#### EXERCISE REQUIREMENTS
Your answer must be an exact copy of the data below.

(Plain-text document sources)
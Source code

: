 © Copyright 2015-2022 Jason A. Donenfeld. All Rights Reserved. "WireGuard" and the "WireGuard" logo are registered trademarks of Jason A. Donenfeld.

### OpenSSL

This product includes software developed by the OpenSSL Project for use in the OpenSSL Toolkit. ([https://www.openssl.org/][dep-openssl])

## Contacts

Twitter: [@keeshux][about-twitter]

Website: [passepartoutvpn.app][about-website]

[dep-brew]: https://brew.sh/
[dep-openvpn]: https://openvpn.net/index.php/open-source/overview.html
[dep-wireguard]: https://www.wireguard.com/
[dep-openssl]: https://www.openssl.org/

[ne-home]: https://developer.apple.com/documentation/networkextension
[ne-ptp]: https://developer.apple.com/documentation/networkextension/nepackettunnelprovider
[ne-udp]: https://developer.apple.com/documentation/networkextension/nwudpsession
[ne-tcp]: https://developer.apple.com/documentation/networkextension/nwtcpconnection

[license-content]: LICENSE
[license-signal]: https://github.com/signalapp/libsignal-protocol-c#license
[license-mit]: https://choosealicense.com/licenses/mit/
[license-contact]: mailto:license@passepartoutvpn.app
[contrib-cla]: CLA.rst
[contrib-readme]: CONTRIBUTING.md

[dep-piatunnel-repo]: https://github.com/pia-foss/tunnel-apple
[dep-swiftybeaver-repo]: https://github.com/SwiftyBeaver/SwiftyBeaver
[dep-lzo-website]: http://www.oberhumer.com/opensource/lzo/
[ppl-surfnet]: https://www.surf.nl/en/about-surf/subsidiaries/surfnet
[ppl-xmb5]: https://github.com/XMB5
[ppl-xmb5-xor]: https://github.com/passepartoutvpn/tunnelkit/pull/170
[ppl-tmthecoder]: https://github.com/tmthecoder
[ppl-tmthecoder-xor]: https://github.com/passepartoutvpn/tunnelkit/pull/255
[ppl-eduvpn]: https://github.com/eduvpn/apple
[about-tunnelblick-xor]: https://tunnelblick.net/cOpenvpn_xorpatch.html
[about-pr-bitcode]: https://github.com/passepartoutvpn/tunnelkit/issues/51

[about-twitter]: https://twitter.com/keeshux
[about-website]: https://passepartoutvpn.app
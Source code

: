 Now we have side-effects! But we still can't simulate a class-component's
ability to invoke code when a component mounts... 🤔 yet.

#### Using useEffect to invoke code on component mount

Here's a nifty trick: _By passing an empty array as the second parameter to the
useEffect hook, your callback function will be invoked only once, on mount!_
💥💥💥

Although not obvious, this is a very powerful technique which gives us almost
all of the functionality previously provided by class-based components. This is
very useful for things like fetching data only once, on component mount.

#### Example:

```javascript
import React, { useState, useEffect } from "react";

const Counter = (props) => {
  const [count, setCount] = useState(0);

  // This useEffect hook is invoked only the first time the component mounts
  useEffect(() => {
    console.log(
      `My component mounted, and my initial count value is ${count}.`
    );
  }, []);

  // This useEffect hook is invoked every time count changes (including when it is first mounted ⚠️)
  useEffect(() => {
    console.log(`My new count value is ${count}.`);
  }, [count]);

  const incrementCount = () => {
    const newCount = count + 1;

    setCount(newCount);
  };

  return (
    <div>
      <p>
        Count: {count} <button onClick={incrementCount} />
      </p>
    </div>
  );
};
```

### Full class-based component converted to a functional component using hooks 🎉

#### WORKED SOLUTION
Source code

: © Copyright 2015-2022 Jason A. Donenfeld. All Rights Reserved. "WireGuard" and the "WireGuard" logo are registered trademarks of Jason A. Donenfeld.

### OpenSSL

This product includes software developed by the OpenSSL Project for use in the OpenSSL Toolkit. ([https://www.openssl.org/][dep-openssl])

## Contacts

Twitter: [@keeshux][about-twitter]

Website: [passepartoutvpn.app][about-website]

[dep-brew]: https://brew.sh/
[dep-openvpn]: https://openvpn.net/index.php/open-source/overview.html
[dep-wireguard]: https://www.wireguard.com/
[dep-openssl]: https://www.openssl.org/

[ne-home]: https://developer.apple.com/documentation/networkextension
[ne-ptp]: https://developer.apple.com/documentation/networkextension/nepackettunnelprovider
[ne-udp]: https://developer.apple.com/documentation/networkextension/nwudpsession
[ne-tcp]: https://developer.apple.com/documentation/networkextension/nwtcpconnection

[license-content]: LICENSE
[license-signal]: https://github.com/signalapp/libsignal-protocol-c#license
[license-mit]: https://choosealicense.com/licenses/mit/
[license-contact]: mailto:license@passepartoutvpn.app
[contrib-cla]: CLA.rst
[contrib-readme]: CONTRIBUTING.md

[dep-piatunnel-repo]: https://github.com/pia-foss/tunnel-apple
[dep-swiftybeaver-repo]: https://github.com/SwiftyBeaver/SwiftyBeaver
[dep-lzo-website]: http://www.oberhumer.com/opensource/lzo/
[ppl-surfnet]: https://www.surf.nl/en/about-surf/subsidiaries/surfnet
[ppl-xmb5]: https://github.com/XMB5
[ppl-xmb5-xor]: https://github.com/passepartoutvpn/tunnelkit/pull/170
[ppl-tmthecoder]: https://github.com/tmthecoder
[ppl-tmthecoder-xor]: https://github.com/passepartoutvpn/tunnelkit/pull/255
[ppl-eduvpn]: https://github.com/eduvpn/apple
[about-tunnelblick-xor]: https://tunnelblick.net/cOpenvpn_xorpatch.html
[about-pr-bitcode]: https://github.com/passepartoutvpn/tunnelkit/issues/51

[about-twitter]: https://twitter.com/keeshux
[about-website]: https://passepartoutvpn.app
Source code

: Now we have side-effects! But we still can't simulate a class-component's
ability to invoke code when a component mounts... 🤔 yet.

#### Using useEffect to invoke code on component mount

Here's a nifty trick: _By passing an empty array as the second parameter to the
useEffect hook, your callback function will be invoked only once, on mount!_
💥💥💥

Although not obvious, this is a very powerful technique which gives us almost
all of the functionality previously provided by class-based components. This is
very useful for things like fetching data only once, on component mount.

#### Example:

```javascript
import React, { useState, useEffect } from "react";

const Counter = (props) => {
  const [count, setCount] = useState(0);

  // This useEffect hook is invoked only the first time the component mounts
  useEffect(() => {
    console.log(
      `My component mounted, and my initial count value is ${count}.`
    );
  }, []);

  // This useEffect hook is invoked every time count changes (including when it is first mounted ⚠️)
  useEffect(() => {
    console.log(`My new count value is ${count}.`);
  }, [count]);

  const incrementCount = () => {
    const newCount = count + 1;

    setCount(newCount);
  };

  return (
    <div>
      <p>
        Count: {count} <button onClick={incrementCount} />
      </p>
    </div>
  );
};
```

### Full class-based component converted to a functional component using hooks 🎉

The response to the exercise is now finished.